# See, we do have guns in OZ schools



## Warrigal (Jul 30, 2015)

and this boy's parents are going to be in very big trouble



> *Police confirm 10yo boy took gun to Secret Harbour school, south of Perth*
> 
> Updated      11 minutes agoFri 31 Jul 2015, 1:28pm
> 
> ...


----------



## SeaBreeze (Jul 30, 2015)

No shortage of irresponsible parents, good that nobody was hurt at school.


----------



## imp (Jul 30, 2015)

Might I ask, what is "OZ"? 

Do the school systems support agricultural studies aimed at (no pun intended, "aimed"), disseminating useful study for those entering farming or the like? Are shovels, hoes, and other tools necessary to such trades permitted in schools?   imp


----------



## imp (Jul 30, 2015)

*What, exactly, are "Tools"?*

Show me a gun, and I will show you a tool.    imp


----------



## imp (Jul 30, 2015)

Dame Warrigal, for those members unaware, and I, share similar interests to greater extent than expected, of a 'rebel" Yank, and an educated, scientifically-aware lady "down-under". Thus is explained this cross-concerted effort by an "imp".     imp


----------



## Warrigal (Jul 30, 2015)

imp said:


> Might I ask, what is "OZ"?
> 
> Do the school systems support agricultural studies aimed at (no pun intended, "aimed"), disseminating useful study for those entering farming or the like? Are shovels, hoes, and other tools necessary to such trades permitted in schools?   imp


OZ = Aus = Australia. Aussies love to abbreviate.
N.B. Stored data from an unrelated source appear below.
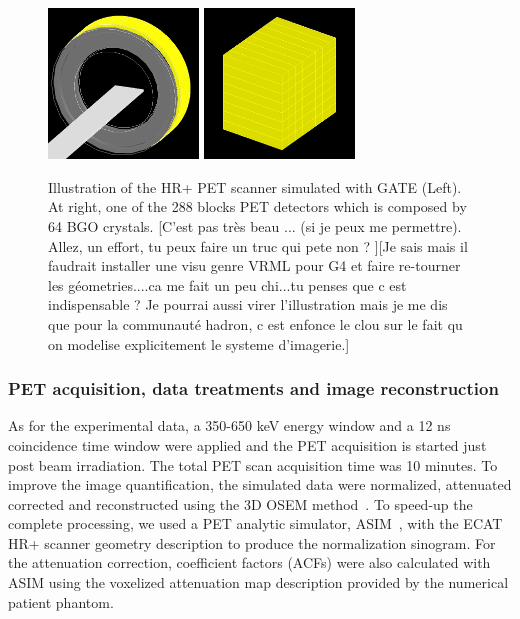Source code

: \documentclass[11pt]{iopart}
\newcommand{\dsnote}[1]{{\color{green}[#1]}}
\newcommand{\sjnote}[1]{{\color{red}[#1]}}
\begin{document}
\begin{figure}[!h]
\centering
\includegraphics[width=40mm,height=40mm]{figures/HR_Simu_Gate_GC.jpg}
\includegraphics[width=40mm,height=40mm]{figures/bloc_detec_HR.jpg}
\caption{Illustration of the HR+ PET scanner simulated with GATE
  (Left). At right, one of the 288 blocks PET detectors which is
  composed by 64 BGO crystals. \dsnote{C'est pas très beau ... (si je
    peux me permettre). Allez, un effort, tu peux faire un truc qui
    pete non ? }\sjnote{Je sais mais il faudrait installer une visu genre VRML pour G4 et faire re-tourner les géometries....ca me fait un peu chi...tu penses que c est indispensable ? Je pourrai aussi virer l'illustration mais je me dis que pour la communauté hadron, c est enfonce le clou sur le fait qu on modelise explicitement le systeme d'imagerie.}}
\label{fig:fig0}
\end{figure}

\subsubsection{PET acquisition, data treatments and image reconstruction}

As for the experimental data, a 350-650 keV energy window and a 12 ns coincidence
time window were applied and the PET acquisition is started just post beam irradiation. The total PET scan acquisition time was 10 minutes. 
To improve the image quantification, the simulated data were
normalized, attenuated corrected and reconstructed using the 3D OSEM
method~\cite{OSEM_ref}. To speed-up the complete processing, we used a
PET analytic simulator, ASIM~\cite{Comtat1999}, with the ECAT HR+
scanner geometry description to produce the normalization
sinogram. For the attenuation correction, coefficient factors (ACFs)
were also calculated with ASIM using the voxelized attenuation map
description provided by the numerical patient phantom.
\end{document}

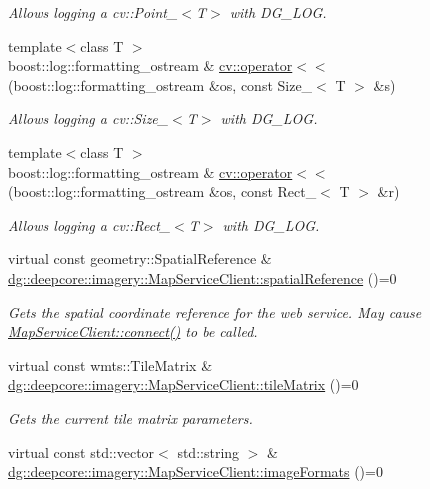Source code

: \begin{DoxyCompactItemize}
\begin{DoxyCompactList}\small\item\em Allows logging a cv\+::\+Point\+\_\+$<$\+T$>$ with D\+G\+\_\+\+L\+OG. \end{DoxyCompactList}\item 
{\footnotesize template$<$class T $>$ }\\boost\+::log\+::formatting\+\_\+ostream \& \hyperlink{group___imagery_module_ga0656a5315cde33b97aa201d95d1a285f}{cv\+::operator$<$$<$} (boost\+::log\+::formatting\+\_\+ostream \&os, const Size\+\_\+$<$ T $>$ \&s)
\begin{DoxyCompactList}\small\item\em Allows logging a cv\+::\+Size\+\_\+$<$\+T$>$ with D\+G\+\_\+\+L\+OG. \end{DoxyCompactList}\item 
{\footnotesize template$<$class T $>$ }\\boost\+::log\+::formatting\+\_\+ostream \& \hyperlink{group___imagery_module_gae1a3630bfbc5f81997647209bc6fcc38}{cv\+::operator$<$$<$} (boost\+::log\+::formatting\+\_\+ostream \&os, const Rect\+\_\+$<$ T $>$ \&r)
\begin{DoxyCompactList}\small\item\em Allows logging a cv\+::\+Rect\+\_\+$<$\+T$>$ with D\+G\+\_\+\+L\+OG. \end{DoxyCompactList}\item 
virtual const geometry\+::\+Spatial\+Reference \& \hyperlink{group___imagery_module_ga12013189aa3bae04ed159d917d41ab63}{dg\+::deepcore\+::imagery\+::\+Map\+Service\+Client\+::spatial\+Reference} ()=0
\begin{DoxyCompactList}\small\item\em Gets the spatial coordinate reference for the web service. May cause \hyperlink{group___imagery_module_ga5e5f58c725cafba7966936f688a6ade0}{Map\+Service\+Client\+::connect()} to be called. \end{DoxyCompactList}\item 
virtual const wmts\+::\+Tile\+Matrix \& \hyperlink{group___imagery_module_ga0f308a2d98dc9f34b8ca651576265449}{dg\+::deepcore\+::imagery\+::\+Map\+Service\+Client\+::tile\+Matrix} ()=0
\begin{DoxyCompactList}\small\item\em Gets the current tile matrix parameters. \end{DoxyCompactList}\item 
virtual const std\+::vector$<$ std\+::string $>$ \& \hyperlink{group___imagery_module_ga48b6f633e02c44d955b4d4b1b8352b57}{dg\+::deepcore\+::imagery\+::\+Map\+Service\+Client\+::image\+Formats} ()=0

\end{DoxyCompactItemize}
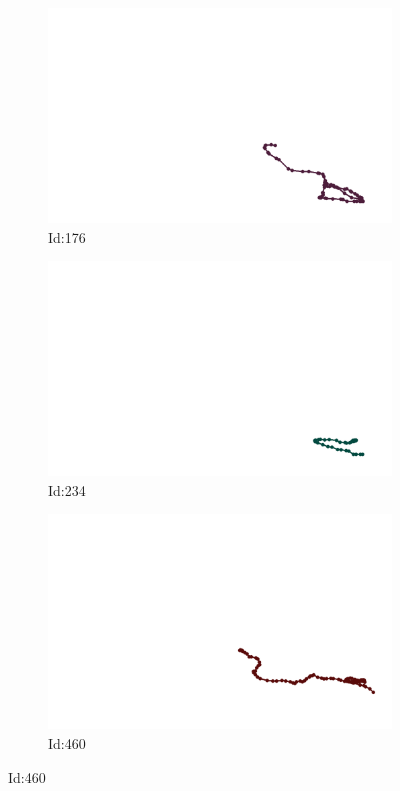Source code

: \documentclass[12pt,twoside]{report}
\begin{document}
\begin{figure}
\centering
\begin{subfigure}[b]{0.20\textwidth}
\centering
\includegraphics[width=\textwidth]{../../trajectories/176.png}
\caption{Id:176}
\end{subfigure}
\begin{subfigure}[b]{0.20\textwidth}
\centering
\includegraphics[width=\textwidth]{../../trajectories/234.png}
\caption{Id:234}
\end{subfigure}
\begin{subfigure}[b]{0.20\textwidth}
\centering
\includegraphics[width=\textwidth]{../../trajectories/460.png}
\caption{Id:460}
\end{subfigure}
\end{figure}
\end{document}
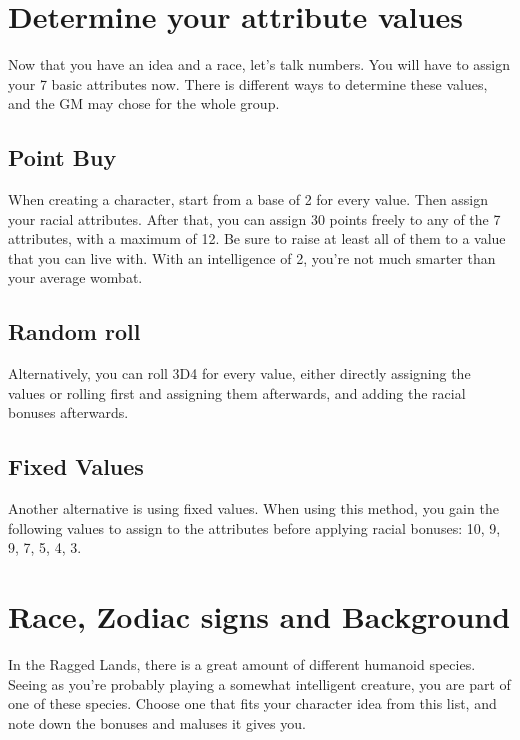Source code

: \section{Determine your attribute values}

Now that you have an idea and a race, let’s talk numbers. You will have to assign your 7 basic attributes now. There is different ways to determine these values, and the GM may chose for the whole group.


\subsection{Point Buy}

When creating a character, start from a base of 2 for every value. Then assign your racial attributes. After that, you can assign 30 points freely to any of the 7 attributes, with a maximum of 12. Be sure to raise at least all of them to a value that you can live with. With an intelligence of 2, you’re not much smarter than your average wombat.


\subsection{Random roll}

Alternatively, you can roll 3D4 for every value, either directly assigning the values or rolling first and assigning them afterwards, and adding the racial bonuses afterwards. 



\subsection{Fixed Values}

Another alternative is using fixed values. When using this method, you gain the following values to assign to the attributes before applying racial bonuses: 10, 9, 9, 7, 5, 4, 3.



\section{Race, Zodiac signs and Background}

In the Ragged Lands, there is a great amount of different humanoid species. Seeing as you’re probably playing a somewhat intelligent creature, you are part of one of these species. Choose one that fits your character idea from this list, and note down the bonuses and maluses it gives you.

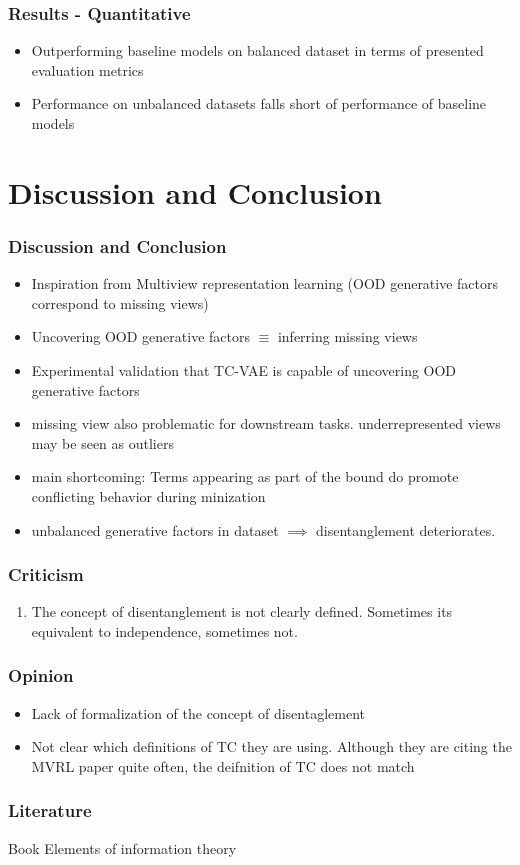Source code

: \documentclass{beamer}
\theoremstyle{definition}
\begin{document}
    \begin{frame}
      \frametitle{Results - Quantitative}
      \begin{itemize}
        \item Outperforming baseline models on balanced dataset in terms of presented evaluation metrics

        \item Performance on unbalanced datasets falls short of performance of baseline models
      \end{itemize}
    \end{frame}

  \section{Discussion and Conclusion}
    \begin{frame}
      \frametitle{Discussion and Conclusion}
      \begin{itemize}
        \item Inspiration from Multiview representation learning (OOD generative factors correspond to missing views)
        \item Uncovering OOD generative factors $\equiv$ inferring missing views
        \item Experimental validation that TC-VAE is capable of uncovering OOD generative factors
        \item missing view also problematic for downstream tasks. underrepresented views may be seen as outliers
        \item main shortcoming: Terms appearing as part of the bound do promote conflicting behavior during minization
        \item unbalanced generative factors in dataset $\implies$ disentanglement deteriorates.
      \end{itemize}
    \end{frame}


    \begin{frame}
      \frametitle{Criticism}
      \begin{enumerate}
              \item The concept of disentanglement is not clearly defined. Sometimes its equivalent to independence, sometimes not.
      \end{enumerate}
    \end{frame}


    \begin{frame}
      \frametitle{Opinion}
      \begin{itemize}
        \item Lack of formalization of the concept of disentaglement
        \item Not clear which definitions of TC they are using. Although they are citing the MVRL paper quite often, the deifnition of TC does not match



      \end{itemize}

    \end{frame}


    \begin{frame}
      \frametitle{Literature}
      Book Elements of information theory
    \end{frame}


   
\end{document}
Where agriculture is on the curriculum, such implements are supplied by the school. 
There are no shovels, hoes, axes or ammonium nitrate on the school bus.

One good thing about the story is that is would seem that the gun was not loaded. 
Ammunition is supposed to be stored separately from the weapon. 
Both should be under lock and key, but obviously the gun was not.


----------



## SifuPhil (Jul 31, 2015)

"Students who were shown the gun all received counseling."

This line was hilarious.


----------



## Ralphy1 (Jul 31, 2015)

I carried a switchblade to school while in junior high.  Does this mean I was bad kid or had bad parenting?


----------



## Warrigal (Jul 31, 2015)

SifuPhil said:


> "Students who were shown the gun all received counseling."
> 
> This line was hilarious.



Counselling over here came mean "got a good talking to". Employees receive "counselling" when they are seen to be performing poorly at work.
The school counsellor would probably be trying to find out if this sort of thing had happened before, especially outside of school.

Ten year olds are usually in Grade 4 or 5. It is important to make sure they aren't putting themselves in danger.


----------



## Warrigal (Jul 31, 2015)

Ralphy1 said:


> I carried a switchblade to school while in junior high.  Does this mean I was bad kid or had bad parenting?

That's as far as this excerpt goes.